Some people may want to import from Germany to get the SV "pink papers" ....they may like the idea of the strict breeding requirements required by the SV.
AKC papers are not regulated anywhere near as strict...here in the US you really have to trust the breeder.


----------



## Smithie86 (Jan 9, 2001)

To us, it is not automatically the pink papers. It is the dogs and the lines we are looking for.

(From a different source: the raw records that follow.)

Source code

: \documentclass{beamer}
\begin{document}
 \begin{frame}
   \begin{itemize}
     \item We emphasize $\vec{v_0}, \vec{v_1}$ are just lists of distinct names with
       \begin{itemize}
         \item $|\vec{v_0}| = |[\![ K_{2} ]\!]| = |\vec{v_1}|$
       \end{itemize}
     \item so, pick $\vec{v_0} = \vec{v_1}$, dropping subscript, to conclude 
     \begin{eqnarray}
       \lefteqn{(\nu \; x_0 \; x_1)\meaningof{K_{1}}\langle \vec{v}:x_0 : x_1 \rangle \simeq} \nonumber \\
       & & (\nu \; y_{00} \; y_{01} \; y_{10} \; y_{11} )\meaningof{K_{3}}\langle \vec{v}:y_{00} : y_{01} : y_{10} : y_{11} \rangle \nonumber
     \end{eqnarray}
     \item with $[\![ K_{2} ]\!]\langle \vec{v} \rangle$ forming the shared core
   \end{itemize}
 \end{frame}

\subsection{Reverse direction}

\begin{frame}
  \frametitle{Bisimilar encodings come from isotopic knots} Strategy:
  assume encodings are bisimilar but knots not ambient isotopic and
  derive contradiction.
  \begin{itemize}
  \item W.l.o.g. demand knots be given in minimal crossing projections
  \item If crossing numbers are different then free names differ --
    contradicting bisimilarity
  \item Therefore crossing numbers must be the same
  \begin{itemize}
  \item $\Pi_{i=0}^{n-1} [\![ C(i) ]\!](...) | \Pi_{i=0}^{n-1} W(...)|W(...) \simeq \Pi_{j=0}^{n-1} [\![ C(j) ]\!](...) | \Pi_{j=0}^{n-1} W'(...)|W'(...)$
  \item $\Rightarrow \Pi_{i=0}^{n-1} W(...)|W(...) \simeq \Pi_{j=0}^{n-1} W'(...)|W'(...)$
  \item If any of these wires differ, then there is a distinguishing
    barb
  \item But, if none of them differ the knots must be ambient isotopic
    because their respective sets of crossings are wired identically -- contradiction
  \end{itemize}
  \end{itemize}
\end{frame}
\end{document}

There are dogs and line combonations that are not available here and with the experience that you might be looking for. We look for both.


----------



## gagrady (Apr 27, 2009)

Exactly...pure German lines available in the US will be very limited in number and variety as compared to the ones available in Germany. I think if someone is insisting on German line and especially has expressed strong inclination for certain characteristics in the puppy then I think it is fairly obvious for a breeder to think of the 'Import' option. I don't see anything wrong with that....but as said by many, know the breeder well.


----------



## KCandMace (Apr 8, 2008)

The rules of the AKC and the SV are one of the reasons we want to keeping getting dogs from Germany.
We were just lucky enough to live here and form friendships with knowledgable GSD people.


----------



## Ocean (May 3, 2004)

Its a business. Therefore if you are doing it for the very first time, I suggest you use a breeder here in the US who has been importing dogs for his/her kennel for a long time or even acts as a broker for other people and therefore will have good connections in Europe. Why?
Because the breeder here in the US has a long standing business relationship with the breeders in Europe and makes them money. Therefore, they will send him/her good puppies and dogs whereas if you are a newbie do-it-yourselfer you will be getting the worst of the litter.
As for flying, good puppies actually come out more confident after a long flight. They learn that if something that horrifying doesn't kill them, nothing will LOL


----------